Several folks who saw my cam making video on youtube have commented about my wobbly rotary table, so I've been shamed into fixing it...  :embarassed:

 Here is a picture of the top of the old bushing on the right and the new bushing on the left.  This is the part that the chuck back plate rests on.







 And here is the bottom side, old on the right and new on the left.  The new bushing has a large, flat surface that the worm gear will ride against.






 Here is the worm gear.  It's a 72 tooth, 24 pitch.






 And here is bushing as it will be relative to the gear once assembled.






 Chuck


----------



## cfellows (Feb 14, 2014)

So, here we go with the reassembly. First picture shows the new bushing from the top. From this side, it's the same size as the old one, 2" in diameter. Can't go any bigger or it would interfere with the studs and nuts that hold the chuck to the back plate...






And here's the new bushing from the bottom. This part is 2.5" diameter where the old one was less than 1". The full face of the gear will bear against this part of the bushing and will give it a lot more rigidity and strength.
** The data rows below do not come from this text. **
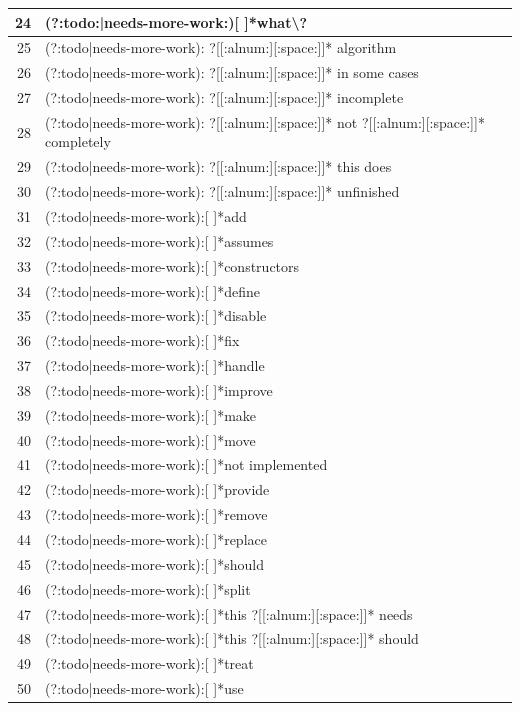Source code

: \documentclass[
]{article}
\begin{document}
\begin{longtable}{r|l}
\hline
24 & (?:todo:|needs-more-work:)[ ]*what\textbackslash{}?\\
\hline
25 & (?:todo|needs-more-work): ?[[:alnum:][:space:]]* algorithm\\
\hline
26 & (?:todo|needs-more-work): ?[[:alnum:][:space:]]* in some cases\\
\hline
27 & (?:todo|needs-more-work): ?[[:alnum:][:space:]]* incomplete\\
\hline
28 & (?:todo|needs-more-work): ?[[:alnum:][:space:]]* not ?[[:alnum:][:space:]]* completely\\
\hline
29 & (?:todo|needs-more-work): ?[[:alnum:][:space:]]* this does\\
\hline
30 & (?:todo|needs-more-work): ?[[:alnum:][:space:]]* unfinished\\
\hline
31 & (?:todo|needs-more-work):[ ]*add\\
\hline
32 & (?:todo|needs-more-work):[ ]*assumes\\
\hline
33 & (?:todo|needs-more-work):[ ]*constructors\\
\hline
34 & (?:todo|needs-more-work):[ ]*define\\
\hline
35 & (?:todo|needs-more-work):[ ]*disable\\
\hline
36 & (?:todo|needs-more-work):[ ]*fix\\
\hline
37 & (?:todo|needs-more-work):[ ]*handle\\
\hline
38 & (?:todo|needs-more-work):[ ]*improve\\
\hline
39 & (?:todo|needs-more-work):[ ]*make\\
\hline
40 & (?:todo|needs-more-work):[ ]*move\\
\hline
41 & (?:todo|needs-more-work):[ ]*not implemented\\
\hline
42 & (?:todo|needs-more-work):[ ]*provide\\
\hline
43 & (?:todo|needs-more-work):[ ]*remove\\
\hline
44 & (?:todo|needs-more-work):[ ]*replace\\
\hline
45 & (?:todo|needs-more-work):[ ]*should\\
\hline
46 & (?:todo|needs-more-work):[ ]*split\\
\hline
47 & (?:todo|needs-more-work):[ ]*this ?[[:alnum:][:space:]]* needs\\
\hline
48 & (?:todo|needs-more-work):[ ]*this ?[[:alnum:][:space:]]* should\\
\hline
49 & (?:todo|needs-more-work):[ ]*treat\\
\hline
50 & (?:todo|needs-more-work):[ ]*use\\

\end{longtable}
\end{document}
Here's the chuck and back plate.






And partially reassembled...






And fully assembled with the worm gear installed. This is a 72 tooth, 24 pitch worm gear.





Here I'm re-centering the chuck. There are 4 set screws around the ring at the bottom of the chuck which let me center it to within .001".






The rotary table was originally designed for drilling circular bolt patterns. I never really intended to use it for milling, but we all know how that goes! The assembled table now seems very rigid and I think it work fine for light duty milling.

Chuck


----------



## gus (Feb 15, 2014)

Hi Chuck,

Winter is about over and here comes the RT season which should nice and warm.
Very simple and very rugged. How come,I did not think of using Channel Steel.:hDe:


----------



## cfellows (Feb 15, 2014)

gus said:


> Hi Chuck,
> 
> Winter is about over and here comes the RT season which should nice and warm.
> Very simple and very rugged. How come,I did not think of using Channel Steel.:hDe:


 Thanks, Gus, I'm always trying to use square steel tubing and channel iron whenever I can.  It's kind of nasty to machine, but it's cheap and largely already in a shape I need.  Also easy to weld if I need to!

 Chuck


----------